▶ WHAT TO PRODUCE
Every line from the first one in the listing down to the line with "que relevancia matemática." should be restated word for word.

▶ DATA PROVIDED
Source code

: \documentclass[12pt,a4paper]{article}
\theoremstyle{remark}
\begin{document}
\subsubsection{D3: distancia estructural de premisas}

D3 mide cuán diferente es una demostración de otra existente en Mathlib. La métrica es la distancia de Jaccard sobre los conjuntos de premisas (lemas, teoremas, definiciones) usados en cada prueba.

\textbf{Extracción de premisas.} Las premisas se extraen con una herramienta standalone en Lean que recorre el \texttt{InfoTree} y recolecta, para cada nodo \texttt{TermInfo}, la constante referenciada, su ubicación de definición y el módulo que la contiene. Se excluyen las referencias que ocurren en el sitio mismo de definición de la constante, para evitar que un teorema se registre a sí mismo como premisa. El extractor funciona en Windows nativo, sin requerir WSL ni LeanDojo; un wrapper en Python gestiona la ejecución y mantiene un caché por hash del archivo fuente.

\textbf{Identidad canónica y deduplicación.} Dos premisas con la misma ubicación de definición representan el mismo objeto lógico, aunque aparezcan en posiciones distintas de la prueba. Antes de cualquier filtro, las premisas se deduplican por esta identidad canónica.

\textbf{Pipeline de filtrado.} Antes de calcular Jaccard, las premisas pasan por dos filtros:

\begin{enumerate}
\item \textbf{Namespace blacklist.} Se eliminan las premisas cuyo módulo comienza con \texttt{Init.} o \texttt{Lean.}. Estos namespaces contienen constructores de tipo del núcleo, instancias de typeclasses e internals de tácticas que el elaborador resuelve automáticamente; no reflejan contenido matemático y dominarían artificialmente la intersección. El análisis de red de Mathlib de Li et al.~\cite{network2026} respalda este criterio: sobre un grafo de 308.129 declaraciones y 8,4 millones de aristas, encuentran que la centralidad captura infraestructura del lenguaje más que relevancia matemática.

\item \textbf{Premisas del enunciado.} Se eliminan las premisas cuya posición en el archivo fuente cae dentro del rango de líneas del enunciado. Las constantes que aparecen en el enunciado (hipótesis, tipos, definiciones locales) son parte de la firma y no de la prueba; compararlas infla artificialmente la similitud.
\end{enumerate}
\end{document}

▶ EXERCISE RESULT
Source code

: \documentclass[12pt,a4paper]{article}
\theoremstyle{remark}
\begin{document}
\subsubsection{D3: distancia estructural de premisas}

D3 mide cuán diferente es una demostración de otra existente en Mathlib. La métrica es la distancia de Jaccard sobre los conjuntos de premisas (lemas, teoremas, definiciones) usados en cada prueba.

\textbf{Extracción de premisas.} Las premisas se extraen con una herramienta standalone en Lean que recorre el \texttt{InfoTree} y recolecta, para cada nodo \texttt{TermInfo}, la constante referenciada, su ubicación de definición y el módulo que la contiene. Se excluyen las referencias que ocurren en el sitio mismo de definición de la constante, para evitar que un teorema se registre a sí mismo como premisa. El extractor funciona en Windows nativo, sin requerir WSL ni LeanDojo; un wrapper en Python gestiona la ejecución y mantiene un caché por hash del archivo fuente.

\textbf{Identidad canónica y deduplicación.} Dos premisas con la misma ubicación de definición representan el mismo objeto lógico, aunque aparezcan en posiciones distintas de la prueba. Antes de cualquier filtro, las premisas se deduplican por esta identidad canónica.

\textbf{Pipeline de filtrado.} Antes de calcular Jaccard, las premisas pasan por dos filtros:

\begin{enumerate}
\item \textbf{Namespace blacklist.} Se eliminan las premisas cuyo módulo comienza con \texttt{Init.} o \texttt{Lean.}. Estos namespaces contienen constructores de tipo del núcleo, instancias de typeclasses e internals de tácticas que el elaborador resuelve automáticamente; no reflejan contenido matemático y dominarían artificialmente la intersección. El análisis de red de Mathlib de Li et al.~\cite{network2026} respalda este criterio: sobre un grafo de 308.129 declaraciones y 8,4 millones de aristas, encuentran que la centralidad captura infraestructura del lenguaje más que relevancia matemática.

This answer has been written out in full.